# Work to complete
Scan the data below. Pull out each line where "label" occurs.

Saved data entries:
----
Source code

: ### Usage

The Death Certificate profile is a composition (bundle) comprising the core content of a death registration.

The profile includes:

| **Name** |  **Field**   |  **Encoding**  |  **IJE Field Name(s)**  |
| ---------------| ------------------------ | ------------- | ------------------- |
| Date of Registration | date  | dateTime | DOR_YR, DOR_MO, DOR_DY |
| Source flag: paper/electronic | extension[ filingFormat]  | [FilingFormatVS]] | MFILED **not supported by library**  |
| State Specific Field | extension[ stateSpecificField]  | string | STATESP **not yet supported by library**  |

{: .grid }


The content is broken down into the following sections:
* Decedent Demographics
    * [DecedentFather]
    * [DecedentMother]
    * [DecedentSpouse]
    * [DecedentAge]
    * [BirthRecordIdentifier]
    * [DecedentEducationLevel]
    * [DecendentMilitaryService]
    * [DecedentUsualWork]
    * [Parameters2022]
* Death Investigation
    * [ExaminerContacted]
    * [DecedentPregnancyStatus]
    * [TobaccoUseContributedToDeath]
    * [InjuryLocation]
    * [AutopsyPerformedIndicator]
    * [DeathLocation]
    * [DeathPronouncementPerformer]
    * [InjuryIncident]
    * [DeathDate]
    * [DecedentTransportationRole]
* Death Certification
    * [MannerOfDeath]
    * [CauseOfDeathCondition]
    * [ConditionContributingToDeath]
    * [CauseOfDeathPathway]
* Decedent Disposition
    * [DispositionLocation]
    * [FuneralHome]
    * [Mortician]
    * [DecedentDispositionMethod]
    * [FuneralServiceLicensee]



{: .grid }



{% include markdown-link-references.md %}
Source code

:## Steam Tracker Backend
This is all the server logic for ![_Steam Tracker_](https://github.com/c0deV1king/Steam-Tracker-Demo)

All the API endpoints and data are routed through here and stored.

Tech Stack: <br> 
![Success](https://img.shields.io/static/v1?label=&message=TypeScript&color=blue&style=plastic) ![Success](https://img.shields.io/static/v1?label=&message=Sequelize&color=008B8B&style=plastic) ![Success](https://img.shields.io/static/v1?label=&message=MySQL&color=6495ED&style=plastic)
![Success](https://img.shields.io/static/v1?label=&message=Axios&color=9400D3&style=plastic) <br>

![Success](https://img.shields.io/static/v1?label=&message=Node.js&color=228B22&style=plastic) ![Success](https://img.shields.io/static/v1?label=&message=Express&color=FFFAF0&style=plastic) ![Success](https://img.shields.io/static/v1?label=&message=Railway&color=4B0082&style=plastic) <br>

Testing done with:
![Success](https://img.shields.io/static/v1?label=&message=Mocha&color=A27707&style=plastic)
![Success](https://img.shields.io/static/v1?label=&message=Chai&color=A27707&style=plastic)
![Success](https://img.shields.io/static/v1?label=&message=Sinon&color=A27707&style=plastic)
----
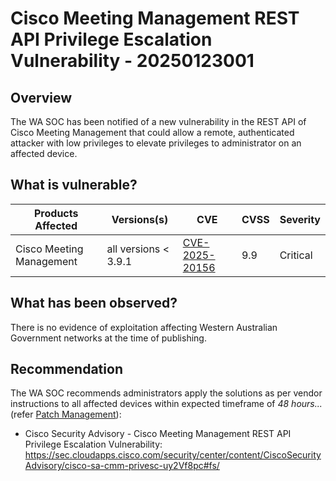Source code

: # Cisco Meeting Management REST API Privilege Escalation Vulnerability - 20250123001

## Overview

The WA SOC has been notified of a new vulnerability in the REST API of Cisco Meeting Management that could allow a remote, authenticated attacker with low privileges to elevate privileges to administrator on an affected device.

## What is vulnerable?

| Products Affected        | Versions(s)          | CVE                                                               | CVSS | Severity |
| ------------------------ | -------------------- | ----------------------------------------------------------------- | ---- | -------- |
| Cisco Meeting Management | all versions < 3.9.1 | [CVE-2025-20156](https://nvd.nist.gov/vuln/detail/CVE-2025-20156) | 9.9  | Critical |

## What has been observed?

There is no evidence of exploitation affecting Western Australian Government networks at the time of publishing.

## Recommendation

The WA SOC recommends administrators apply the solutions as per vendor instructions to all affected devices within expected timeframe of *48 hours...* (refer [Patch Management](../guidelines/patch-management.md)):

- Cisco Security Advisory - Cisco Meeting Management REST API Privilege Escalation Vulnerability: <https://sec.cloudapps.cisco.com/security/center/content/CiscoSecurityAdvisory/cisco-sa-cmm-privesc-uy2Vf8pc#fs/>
----
# Response for this exercise
![Success](https://img.shields.io/static/v1?label=&message=TypeScript&color=blue&style=plastic) ![Success](https://img.shields.io/static/v1?label=&message=Sequelize&color=008B8B&style=plastic) ![Success](https://img.shields.io/static/v1?label=&message=MySQL&color=6495ED&style=plastic)
![Success](https://img.shields.io/static/v1?label=&message=Axios&color=9400D3&style=plastic) <br>
![Success](https://img.shields.io/static/v1?label=&message=Node.js&color=228B22&style=plastic) ![Success](https://img.shields.io/static/v1?label=&message=Express&color=FFFAF0&style=plastic) ![Success](https://img.shields.io/static/v1?label=&message=Railway&color=4B0082&style=plastic) <br>
![Success](https://img.shields.io/static/v1?label=&message=Mocha&color=A27707&style=plastic)
![Success](https://img.shields.io/static/v1?label=&message=Chai&color=A27707&style=plastic)
![Success](https://img.shields.io/static/v1?label=&message=Sinon&color=A27707&style=plastic)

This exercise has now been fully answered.